** ENTRIES SUPPLIED follows **

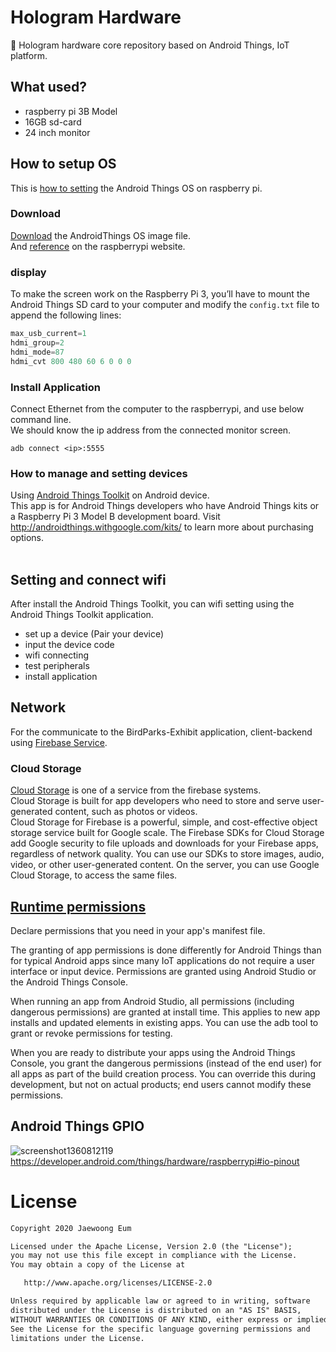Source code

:# Hologram Hardware
🌌 Hologram hardware core repository based on Android Things, IoT platform.

## What used?
- raspberry pi 3B Model
- 16GB sd-card
- 24 inch monitor

## How to setup OS
This is [how to setting](https://developer.android.com/things/hardware/raspberrypi) the Android Things OS on raspberry pi.

### Download
[Download](https://partner.android.com/things/console/#/tools) the AndroidThings OS image file.<br>
And [reference](https://www.raspberrypi.org/documentation/installation/installing-images/windows.md) on the raspberrypi website.

### display
To make the screen work on the Raspberry Pi 3, you’ll have to mount the Android Things SD card to your computer and modify the `config.txt` file to append the following lines:
```gradle
max_usb_current=1
hdmi_group=2
hdmi_mode=87
hdmi_cvt 800 480 60 6 0 0 0
```

### Install Application
Connect Ethernet from the computer to the raspberrypi, and use below command line. <br>
We should know the ip address from the connected monitor screen.
```
adb connect <ip>:5555
```

### How to manage and setting devices
Using [Android Things Toolkit](https://play.google.com/store/apps/details?id=com.google.android.things.companion) on Android device.<br>
This app is for Android Things developers who have Android Things kits or a Raspberry Pi 3 Model B development board. Visit http://androidthings.withgoogle.com/kits/ to learn more about purchasing options. <br><br>

## Setting and connect wifi
After install the Android Things Toolkit, you can wifi setting using the Android Things Toolkit application.<br>
- set up a device (Pair your device)
- input the device code
- wifi connecting
- test peripherals
- install application

## Network
For the communicate to the BirdParks-Exhibit application, client-backend using [Firebase Service](https://firebase.google.com/).

### Cloud Storage
[Cloud Storage](https://firebase.google.com/docs/storage/) is one of a service from the firebase systems.<br>
Cloud Storage is built for app developers who need to store and serve user-generated content, such as photos or videos.<br>
Cloud Storage for Firebase is a powerful, simple, and cost-effective object storage service built for Google scale. The Firebase SDKs for Cloud Storage add Google security to file uploads and downloads for your Firebase apps, regardless of network quality. You can use our SDKs to store images, audio, video, or other user-generated content. On the server, you can use Google Cloud Storage, to access the same files.

## [Runtime permissions](https://developer.android.com/things/get-started/platform-differences#permissions)
Declare permissions that you need in your app's manifest file.

The granting of app permissions is done differently for Android Things than for typical Android apps since many IoT applications do not require a user interface or input device. Permissions are granted using Android Studio or the Android Things Console.

When running an app from Android Studio, all permissions (including dangerous permissions) are granted at install time. This applies to new app installs and updated <uses-permission> elements in existing apps. You can use the adb tool to grant or revoke permissions for testing.

When you are ready to distribute your apps using the Android Things Console, you grant the dangerous permissions (instead of the end user) for all apps as part of the build creation process. You can override this during development, but not on actual products; end users cannot modify these permissions.

## Android Things GPIO
![screenshot1360812119](https://user-images.githubusercontent.com/24237865/68541251-6f1dc100-03e0-11ea-8447-c6fbcf7bc7ef.png)
https://developer.android.com/things/hardware/raspberrypi#io-pinout

# License
```xml
Copyright 2020 Jaewoong Eum

Licensed under the Apache License, Version 2.0 (the "License");
you may not use this file except in compliance with the License.
You may obtain a copy of the License at

   http://www.apache.org/licenses/LICENSE-2.0

Unless required by applicable law or agreed to in writing, software
distributed under the License is distributed on an "AS IS" BASIS,
WITHOUT WARRANTIES OR CONDITIONS OF ANY KIND, either express or implied.
See the License for the specific language governing permissions and
limitations under the License.
```
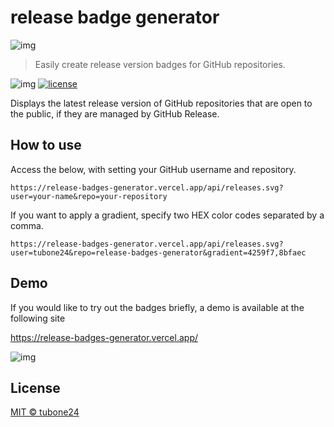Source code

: # release badge generator

![img](https://i.imgur.com/0rVzxsc.png)

> Easily create release version badges for GitHub repositories.

![img](https://release-badges-generator.vercel.app/api/releases.svg?user=tubone24&repo=release-badges-generator&gradient=4259f7,8bfaec)
[![license](https://img.shields.io/github/license/tubone24/release-badges-generator.svg)](LICENSE)

Displays the latest release version of GitHub repositories that are open to the public, if they are managed by GitHub Release.

## How to use

Access the below, with setting your GitHub username and repository.

```
https://release-badges-generator.vercel.app/api/releases.svg?user=your-name&repo=your-repository
```

If you want to apply a gradient, specify two HEX color codes separated by a comma.

```
https://release-badges-generator.vercel.app/api/releases.svg?user=tubone24&repo=release-badges-generator&gradient=4259f7,8bfaec
```

## Demo

If you would like to try out the badges briefly, a demo is available at the following site

<https://release-badges-generator.vercel.app/>

![img](https://i.imgur.com/YbkLmVK.png)

## License

[MIT © tubone24](LICENSE)
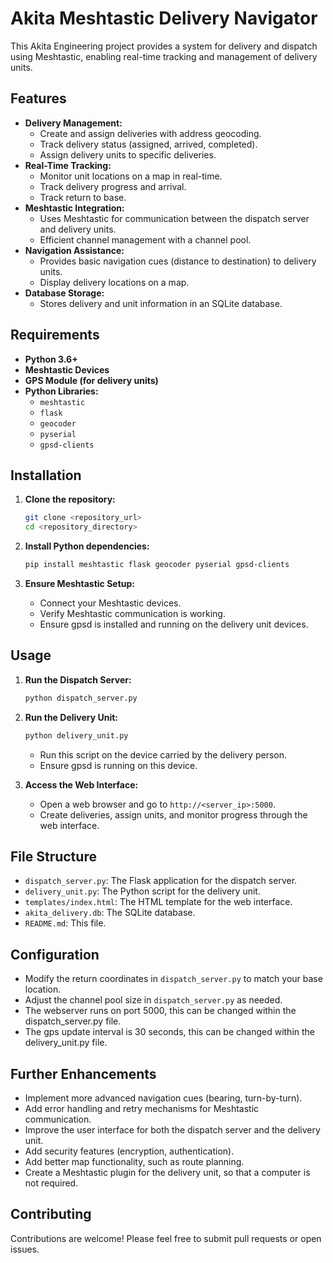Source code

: # Akita Meshtastic Delivery Navigator

This Akita Engineering project provides a system for delivery and dispatch using Meshtastic, enabling real-time tracking and management of delivery units.

## Features

* **Delivery Management:**
    * Create and assign deliveries with address geocoding.
    * Track delivery status (assigned, arrived, completed).
    * Assign delivery units to specific deliveries.
* **Real-Time Tracking:**
    * Monitor unit locations on a map in real-time.
    * Track delivery progress and arrival.
    * Track return to base.
* **Meshtastic Integration:**
    * Uses Meshtastic for communication between the dispatch server and delivery units.
    * Efficient channel management with a channel pool.
* **Navigation Assistance:**
    * Provides basic navigation cues (distance to destination) to delivery units.
    * Display delivery locations on a map.
* **Database Storage:**
    * Stores delivery and unit information in an SQLite database.

## Requirements

* **Python 3.6+**
* **Meshtastic Devices**
* **GPS Module (for delivery units)**
* **Python Libraries:**
    * `meshtastic`
    * `flask`
    * `geocoder`
    * `pyserial`
    * `gpsd-clients`

## Installation

1.  **Clone the repository:**

    ```bash
    git clone <repository_url>
    cd <repository_directory>
    ```

2.  **Install Python dependencies:**

    ```bash
    pip install meshtastic flask geocoder pyserial gpsd-clients
    ```

3.  **Ensure Meshtastic Setup:**

    * Connect your Meshtastic devices.
    * Verify Meshtastic communication is working.
    * Ensure gpsd is installed and running on the delivery unit devices.

## Usage

1.  **Run the Dispatch Server:**

    ```bash
    python dispatch_server.py
    ```

2.  **Run the Delivery Unit:**

    ```bash
    python delivery_unit.py
    ```

    * Run this script on the device carried by the delivery person.
    * Ensure gpsd is running on this device.

3.  **Access the Web Interface:**

    * Open a web browser and go to `http://<server_ip>:5000`.
    * Create deliveries, assign units, and monitor progress through the web interface.

## File Structure

* `dispatch_server.py`: The Flask application for the dispatch server.
* `delivery_unit.py`: The Python script for the delivery unit.
* `templates/index.html`: The HTML template for the web interface.
* `akita_delivery.db`: The SQLite database.
* `README.md`: This file.

## Configuration

* Modify the return coordinates in `dispatch_server.py` to match your base location.
* Adjust the channel pool size in `dispatch_server.py` as needed.
* The webserver runs on port 5000, this can be changed within the dispatch_server.py file.
* The gps update interval is 30 seconds, this can be changed within the delivery_unit.py file.

## Further Enhancements

* Implement more advanced navigation cues (bearing, turn-by-turn).
* Add error handling and retry mechanisms for Meshtastic communication.
* Improve the user interface for both the dispatch server and the delivery unit.
* Add security features (encryption, authentication).
* Add better map functionality, such as route planning.
* Create a Meshtastic plugin for the delivery unit, so that a computer is not required.

## Contributing

Contributions are welcome! Please feel free to submit pull requests or open issues.
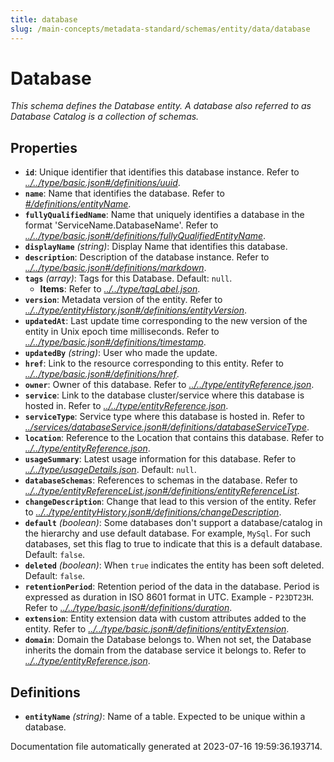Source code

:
 ```yaml
---
title: database
slug: /main-concepts/metadata-standard/schemas/entity/data/database
---
```


# Database

*This schema defines the Database entity. A database also referred to as Database Catalog is a collection of schemas.*

## Properties

- **`id`**: Unique identifier that identifies this database instance. Refer to *[../../type/basic.json#/definitions/uuid](#/../type/basic.json#/definitions/uuid)*.
- **`name`**: Name that identifies the database. Refer to *[#/definitions/entityName](#definitions/entityName)*.
- **`fullyQualifiedName`**: Name that uniquely identifies a database in the format 'ServiceName.DatabaseName'. Refer to *[../../type/basic.json#/definitions/fullyQualifiedEntityName](#/../type/basic.json#/definitions/fullyQualifiedEntityName)*.
- **`displayName`** *(string)*: Display Name that identifies this database.
- **`description`**: Description of the database instance. Refer to *[../../type/basic.json#/definitions/markdown](#/../type/basic.json#/definitions/markdown)*.
- **`tags`** *(array)*: Tags for this Database. Default: `null`.
  - **Items**: Refer to *[../../type/tagLabel.json](#/../type/tagLabel.json)*.
- **`version`**: Metadata version of the entity. Refer to *[../../type/entityHistory.json#/definitions/entityVersion](#/../type/entityHistory.json#/definitions/entityVersion)*.
- **`updatedAt`**: Last update time corresponding to the new version of the entity in Unix epoch time milliseconds. Refer to *[../../type/basic.json#/definitions/timestamp](#/../type/basic.json#/definitions/timestamp)*.
- **`updatedBy`** *(string)*: User who made the update.
- **`href`**: Link to the resource corresponding to this entity. Refer to *[../../type/basic.json#/definitions/href](#/../type/basic.json#/definitions/href)*.
- **`owner`**: Owner of this database. Refer to *[../../type/entityReference.json](#/../type/entityReference.json)*.
- **`service`**: Link to the database cluster/service where this database is hosted in. Refer to *[../../type/entityReference.json](#/../type/entityReference.json)*.
- **`serviceType`**: Service type where this database is hosted in. Refer to *[../services/databaseService.json#/definitions/databaseServiceType](#/services/databaseService.json#/definitions/databaseServiceType)*.
- **`location`**: Reference to the Location that contains this database. Refer to *[../../type/entityReference.json](#/../type/entityReference.json)*.
- **`usageSummary`**: Latest usage information for this database. Refer to *[../../type/usageDetails.json](#/../type/usageDetails.json)*. Default: `null`.
- **`databaseSchemas`**: References to schemas in the database. Refer to *[../../type/entityReferenceList.json#/definitions/entityReferenceList](#/../type/entityReferenceList.json#/definitions/entityReferenceList)*.
- **`changeDescription`**: Change that lead to this version of the entity. Refer to *[../../type/entityHistory.json#/definitions/changeDescription](#/../type/entityHistory.json#/definitions/changeDescription)*.
- **`default`** *(boolean)*: Some databases don't support a database/catalog in the hierarchy and use default database. For example, `MySql`. For such databases, set this flag to true to indicate that this is a default database. Default: `false`.
- **`deleted`** *(boolean)*: When `true` indicates the entity has been soft deleted. Default: `false`.
- **`retentionPeriod`**: Retention period of the data in the database. Period is expressed as duration in ISO 8601 format in UTC. Example - `P23DT23H`. Refer to *[../../type/basic.json#/definitions/duration](#/../type/basic.json#/definitions/duration)*.
- **`extension`**: Entity extension data with custom attributes added to the entity. Refer to *[../../type/basic.json#/definitions/entityExtension](#/../type/basic.json#/definitions/entityExtension)*.
- **`domain`**: Domain the Database belongs to. When not set, the Database inherits the domain from the database service it belongs to. Refer to *[../../type/entityReference.json](#/../type/entityReference.json)*.
## Definitions

- <a id="definitions/entityName"></a>**`entityName`** *(string)*: Name of a table. Expected to be unique within a database.


Documentation file automatically generated at 2023-07-16 19:59:36.193714.
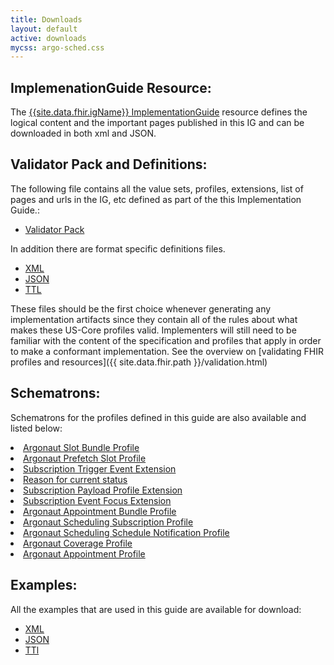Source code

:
 ```yaml
---
title: Downloads
layout: default
active: downloads
mycss: argo-sched.css
---
```

## ImplemenationGuide Resource:

The [{{site.data.fhir.igName}} ImplementationGuide](ImplementationGuide-ig.html) resource defines the logical content and the important pages published in this IG and can be downloaded in both xml and JSON.

## Validator Pack and Definitions:

The following file contains all the value sets, profiles, extensions, list of pages and urls in the IG, etc defined as part of the this Implementation Guide.:

- [Validator Pack](validator.pack)

In addition there are format specific definitions files.
- [XML](definitions.xml.zip)
- [JSON](definitions.json.zip)
- [TTL](definitions.ttl.zip)

These files should be the first choice whenever generating any implementation artifacts since they contain all of the rules about what makes these US-Core profiles valid. Implementers will still need to be familiar with the content of the specification and profiles that apply in order to make a conformant implementation.  See the overview on [validating FHIR profiles and resources]({{ site.data.fhir.path }}/validation.html)

## Schematrons:

Schematrons for the profiles defined in this guide are also available and listed below:

<li><a href="slot-bundle.sch">Argonaut Slot Bundle Profile</a></li>
<li><a href="prefetch-slot.sch">Argonaut Prefetch Slot Profile</a></li>
<li><a href="extension-subscription-triggerevent.sch">Subscription Trigger Event Extension</a></li>
<li><a href="extension-status-reason.sch">Reason for current status</a></li>
<li><a href="extension-subscription-payloadprofile.sch">Subscription Payload Profile Extension</a></li>
<li><a href="extension-subscription-eventfocus.sch">Subscription Event Focus Extension</a></li>
<li><a href="avail-bundle.sch">Argonaut Appointment Bundle Profile</a></li>
<li><a href="argo-sub-notif.sch">Argonaut Scheduling Subscription Profile</a></li>
<li><a href="argo-sched-notif.sch">Argonaut Scheduling Schedule Notification Profile</a></li>
<li><a href="argo-coverage.sch">Argonaut Coverage Profile</a></li>
<li><a href="argo-appt.sch">Argonaut Appointment Profile</a></li>

## Examples:

All the examples that are used in this guide are available for download:

- [XML](examples.xml.zip)
- [JSON](examples.json.zip)
- [TTl](examples.ttl.zip)

<br />
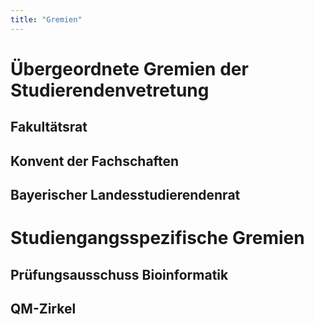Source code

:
 ```yaml
---
title: "Gremien"
---
```


# Übergeordnete Gremien der Studierendenvetretung

## Fakultätsrat

## Konvent der Fachschaften

## Bayerischer Landesstudierendenrat

# Studiengangsspezifische Gremien

## Prüfungsausschuss Bioinformatik

## QM-Zirkel
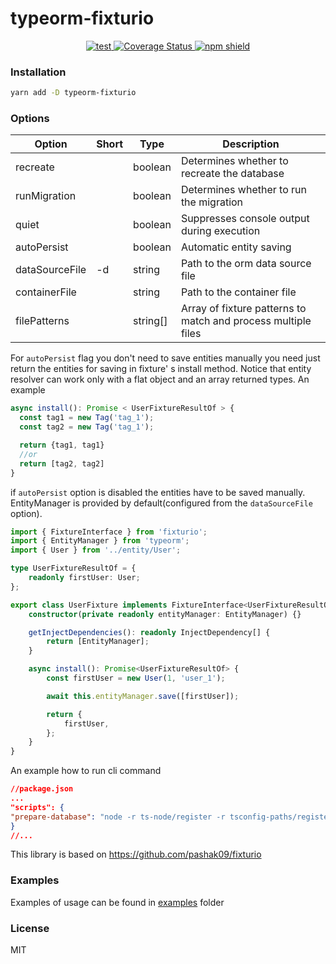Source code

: # typeorm-fixturio

<p align="center">
  <a href="https://github.com/pashak09/typeorm-fixturio/actions">
    <img src="https://github.com/pashak09/typeorm-fixturio/actions/workflows/ci.yml/badge.svg" alt="test" />
  </a>
  <a href="https://coveralls.io/github/pashak09/typeorm-fixturio?branch=master">
    <img src="https://coveralls.io/repos/github/pashak09/typeorm-fixturio/badge.svg?branch=master" alt="Coverage Status" />
  </a>
  <a href="https://www.npmjs.com/package/typeorm-fixturio">
    <img src="https://img.shields.io/npm/v/typeorm-fixturio" alt="npm shield" />
  </a>
</p>

### Installation

```bash
yarn add -D typeorm-fixturio
```

### Options

| Option         | Short | Type     | Description                                                   |
|----------------|-------|----------|---------------------------------------------------------------|
| recreate       |       | boolean  | Determines whether to recreate the database                   |
| runMigration   |       | boolean  | Determines whether to run the migration                       |
| quiet          |       | boolean  | Suppresses console output during execution                    |
| autoPersist    |       | boolean  | Automatic entity saving                                       |
| dataSourceFile | -d    | string   | Path to the orm data source file                              |
| containerFile  |       | string   | Path to the container file                                    |
| filePatterns   |       | string[] | Array of fixture patterns to match and process multiple files |

For `autoPersist` flag you don't need to save entities manually you need just return the entities for saving in fixture'
s
install method. Notice that entity resolver can work only with a flat object and an array returned types. An example

```ts
async install(): Promise < UserFixtureResultOf > {
  const tag1 = new Tag('tag_1');
  const tag2 = new Tag('tag_1');

  return {tag1, tag1}
  //or
  return [tag2, tag2]
}
```

if `autoPersist` option is disabled the entities have to be saved manually. EntityManager is provided by default(configured
from the `dataSourceFile` option).

```ts
import { FixtureInterface } from 'fixturio';
import { EntityManager } from 'typeorm';
import { User } from '../entity/User';

type UserFixtureResultOf = {
    readonly firstUser: User;
};

export class UserFixture implements FixtureInterface<UserFixtureResultOf>, DependencyInjectable {
    constructor(private readonly entityManager: EntityManager) {}

    getInjectDependencies(): readonly InjectDependency[] {
        return [EntityManager];
    }

    async install(): Promise<UserFixtureResultOf> {
        const firstUser = new User(1, 'user_1');

        await this.entityManager.save([firstUser]);

        return {
            firstUser,
        };
    }
}
```

An example how to run cli command

```json
//package.json
...
"scripts": {
"prepare-database": "node -r ts-node/register -r tsconfig-paths/register ./node_modules/typeorm-fixturio/dist/cli.js -d ormconfig.ts --filePatterns 'tests/fixtures/**/*.ts' --recreate --runMigration"
}
//...
```

This library is based on https://github.com/pashak09/fixturio

### Examples

Examples of usage can be found in <a href="https://github.com/pashak09/typeorm-fixturio/tree/master/examples">
examples</a> folder

### License

MIT
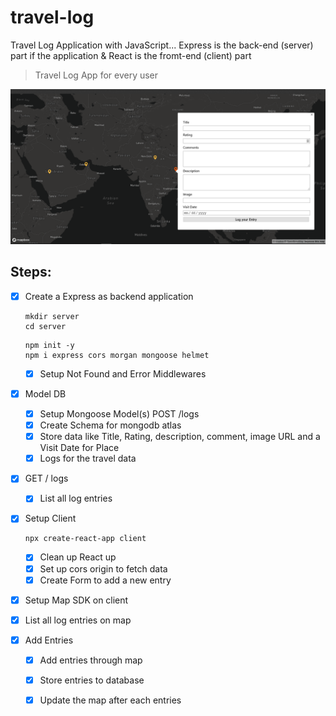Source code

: # travel-log
Travel Log Application with JavaScript... Express is the back-end (server) part if the application &amp; React is the fromt-end (client) part

> Travel Log App for every user

![Screenshot](./travel-log.png)

## Steps:
- [x] Create a Express as backend application
  
  ```
  mkdir server
  cd server
  ```
  
  ```
  npm init -y
  npm i express cors morgan mongoose helmet
  ```

   - [x] Setup Not Found and Error Middlewares
   

- [x] Model DB
  - [x] Setup Mongoose Model(s)
        POST /logs
  - [x] Create Schema for mongodb atlas
  - [x] Store data like Title, Rating, description, comment, image URL and a Visit Date for Place
  - [x] Logs for the travel data 

- [x] GET / logs

    - [x] List all log entries

- [x] Setup Client
  
  ```
  npx create-react-app client
  ```
  - [x] Clean up React up
  - [x] Set up cors origin to fetch data
  - [x] Create Form to add a new entry
  
- [x] Setup Map SDK on client
- [x] List all log entries on map


- [x] Add Entries

  - [x] Add entries through map
  - [x] Store entries to database
  - [x] Update the map after each entries


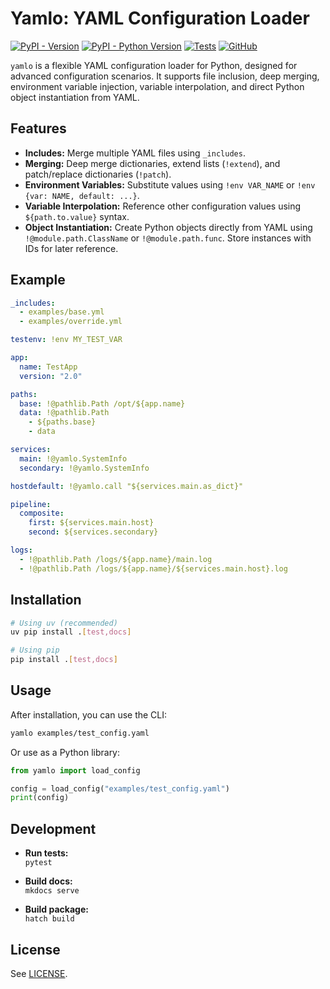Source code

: # Yamlo: YAML Configuration Loader

[![PyPI - Version](https://img.shields.io/pypi/v/yamlo)](https://pypi.org/project/yamlo/) 
[![PyPI - Python Version](https://img.shields.io/pypi/pyversions/yamlo)](https://pypi.org/project/yamlo/) 
[![Tests](https://github.com/martvanrijthoven/yamlo/actions/workflows/test.yml/badge.svg)](https://github.com/martvanrijthoven/yamlo/actions/workflows/test.yml)
[![GitHub](https://img.shields.io/github/license/martvanrijthoven/yamlo)](https://github.com/martvanrijthoven/yamlo2/blob/main/LICENSE)

`yamlo` is a flexible YAML configuration loader for Python, designed for advanced configuration scenarios. It supports file inclusion, deep merging, environment variable injection, variable interpolation, and direct Python object instantiation from YAML.

## Features

- **Includes:** Merge multiple YAML files using `_includes`.
- **Merging:** Deep merge dictionaries, extend lists (`!extend`), and patch/replace dictionaries (`!patch`).
- **Environment Variables:** Substitute values using `!env VAR_NAME` or `!env {var: NAME, default: ...}`.
- **Variable Interpolation:** Reference other configuration values using `${path.to.value}` syntax.
- **Object Instantiation:** Create Python objects directly from YAML using `!@module.path.ClassName` or `!@module.path.func`. Store instances with IDs for later reference.

## Example

```yaml
_includes:
  - examples/base.yml
  - examples/override.yml

testenv: !env MY_TEST_VAR

app:
  name: TestApp
  version: "2.0"

paths:
  base: !@pathlib.Path /opt/${app.name}
  data: !@pathlib.Path
    - ${paths.base}
    - data

services:
  main: !@yamlo.SystemInfo
  secondary: !@yamlo.SystemInfo

hostdefault: !@yamlo.call "${services.main.as_dict}" 

pipeline:
  composite:
    first: ${services.main.host}
    second: ${services.secondary}

logs:
  - !@pathlib.Path /logs/${app.name}/main.log
  - !@pathlib.Path /logs/${app.name}/${services.main.host}.log
```

## Installation

```bash
# Using uv (recommended)
uv pip install .[test,docs]

# Using pip
pip install .[test,docs]
```

## Usage

After installation, you can use the CLI:

```bash
yamlo examples/test_config.yaml
```

Or use as a Python library:

```python
from yamlo import load_config

config = load_config("examples/test_config.yaml")
print(config)
```

## Development

- **Run tests:**  
  `pytest`

- **Build docs:**  
  `mkdocs serve`

- **Build package:**  
  `hatch build`

## License

See [LICENSE](LICENSE).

** End of ENTRIES SUPPLIED **

TASK DETAILS
Show every line above in which the word "Coverage" appears.

SOLUTION TO THE PROBLEM
<li><a href="argo-coverage.sch">Argonaut Coverage Profile</a></li>
    <img src="https://coveralls.io/repos/github/pashak09/typeorm-fixturio/badge.svg?branch=master" alt="Coverage Status" />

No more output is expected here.